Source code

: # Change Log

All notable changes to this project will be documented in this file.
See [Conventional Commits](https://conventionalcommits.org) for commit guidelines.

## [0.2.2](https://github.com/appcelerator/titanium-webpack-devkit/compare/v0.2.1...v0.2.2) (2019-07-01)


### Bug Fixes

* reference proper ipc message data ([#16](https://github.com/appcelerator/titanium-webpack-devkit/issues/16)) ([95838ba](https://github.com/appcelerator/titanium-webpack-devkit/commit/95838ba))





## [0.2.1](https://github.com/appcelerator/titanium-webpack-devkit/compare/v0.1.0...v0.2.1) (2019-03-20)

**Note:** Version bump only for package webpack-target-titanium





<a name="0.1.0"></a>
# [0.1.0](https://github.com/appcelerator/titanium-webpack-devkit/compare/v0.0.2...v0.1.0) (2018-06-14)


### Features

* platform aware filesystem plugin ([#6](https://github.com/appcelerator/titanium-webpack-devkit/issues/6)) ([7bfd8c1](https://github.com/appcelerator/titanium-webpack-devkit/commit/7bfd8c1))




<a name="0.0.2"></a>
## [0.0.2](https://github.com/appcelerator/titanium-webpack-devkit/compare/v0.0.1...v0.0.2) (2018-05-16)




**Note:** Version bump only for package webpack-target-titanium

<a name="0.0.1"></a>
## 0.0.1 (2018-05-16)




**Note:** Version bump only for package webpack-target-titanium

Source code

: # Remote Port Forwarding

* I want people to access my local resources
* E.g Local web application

--- --- ---

> _YOUR GOAL_
Once you find the string "devkit" in a line of the records, copy that line.

> _RESULT BELOW_
## [0.2.2](https://github.com/appcelerator/titanium-webpack-devkit/compare/v0.2.1...v0.2.2) (2019-07-01)
* reference proper ipc message data ([#16](https://github.com/appcelerator/titanium-webpack-devkit/issues/16)) ([95838ba](https://github.com/appcelerator/titanium-webpack-devkit/commit/95838ba))
## [0.2.1](https://github.com/appcelerator/titanium-webpack-devkit/compare/v0.1.0...v0.2.1) (2019-03-20)
# [0.1.0](https://github.com/appcelerator/titanium-webpack-devkit/compare/v0.0.2...v0.1.0) (2018-06-14)
* platform aware filesystem plugin ([#6](https://github.com/appcelerator/titanium-webpack-devkit/issues/6)) ([7bfd8c1](https://github.com/appcelerator/titanium-webpack-devkit/commit/7bfd8c1))
## [0.0.2](https://github.com/appcelerator/titanium-webpack-devkit/compare/v0.0.1...v0.0.2) (2018-05-16)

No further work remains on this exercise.